▶ [Task prompt]: The stretch from the line with "解决方法就是用find找出所" through the line with "另外也可以通过管道来执行：" in the records below: write it out exactly, and nothing else.

[[ Material supplied, beginning ]]

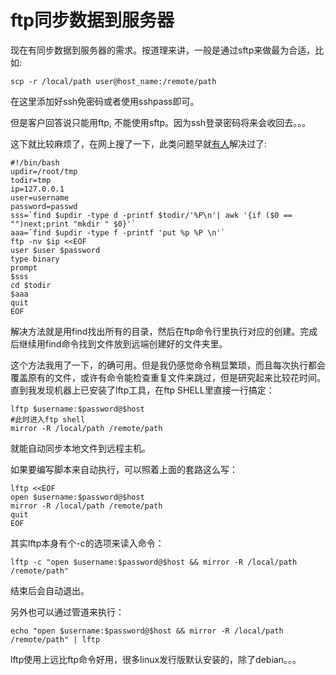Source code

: ftp同步数据到服务器
======================
现在有同步数据到服务器的需求。按道理来讲，一般是通过sftp来做最为合适，比如:

    scp -r /local/path user@host_name:/remote/path

在这里添加好ssh免密码或者使用sshpass即可。

但是客户回答说只能用ftp, 不能使用sftp。因为ssh登录密码将来会收回去。。。

这下就比较麻烦了，在网上搜了一下，此类问题早就[有人](https://segmentfault.com/a/1190000000777713)解决过了:

    #!/bin/bash 
    updir=/root/tmp
    todir=tmp
    ip=127.0.0.1
    user=username
    password=passwd
    sss=`find $updir -type d -printf $todir/'%P\n'| awk '{if ($0 == "")next;print "mkdir " $0}'` 
    aaa=`find $updir -type f -printf 'put %p %P \n'` 
    ftp -nv $ip <<EOF 
    user $user $password
    type binary 
    prompt 
    $sss 
    cd $todir 
    $aaa 
    quit 
    EOF

解决方法就是用find找出所有的目录，然后在ftp命令行里执行对应的创建。完成后继续用find命令找到文件放到远端创建好的文件夹里。

这个方法我用了一下，的确可用。但是我仍感觉命令稍显繁琐，而且每次执行都会覆盖原有的文件，或许有命令能检查重复文件来跳过，但是研究起来比较花时间。直到我发现机器上已安装了lftp工具，在ftp SHELL里直接一行搞定：

    lftp $username:$password@$host
    #此时进入ftp shell
    mirror -R /local/path /remote/path

就能自动同步本地文件到远程主机。

如果要编写脚本来自动执行，可以照着上面的套路这么写：

    lftp <<EOF
    open $username:$password@$host
    mirror -R /local/path /remote/path
    quit
    EOF

其实lftp本身有个-c的选项来读入命令：

    lftp -c "open $username:$password@$host && mirror -R /local/path /remote/path"

结束后会自动退出。

另外也可以通过管道来执行：

    echo "open $username:$password@$host && mirror -R /local/path /remote/path" | lftp

lftp使用上远比ftp命令好用，很多linux发行版默认安装的，除了debian。。。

[[ Material supplied, end ]]

▶ [Exercise answer]:
解决方法就是用find找出所有的目录，然后在ftp命令行里执行对应的创建。完成后继续用find命令找到文件放到远端创建好的文件夹里。

这个方法我用了一下，的确可用。但是我仍感觉命令稍显繁琐，而且每次执行都会覆盖原有的文件，或许有命令能检查重复文件来跳过，但是研究起来比较花时间。直到我发现机器上已安装了lftp工具，在ftp SHELL里直接一行搞定：

    lftp $username:$password@$host
    #此时进入ftp shell
    mirror -R /local/path /remote/path

就能自动同步本地文件到远程主机。

如果要编写脚本来自动执行，可以照着上面的套路这么写：

    lftp <<EOF
    open $username:$password@$host
    mirror -R /local/path /remote/path
    quit
    EOF

其实lftp本身有个-c的选项来读入命令：

    lftp -c "open $username:$password@$host && mirror -R /local/path /remote/path"

结束后会自动退出。

另外也可以通过管道来执行：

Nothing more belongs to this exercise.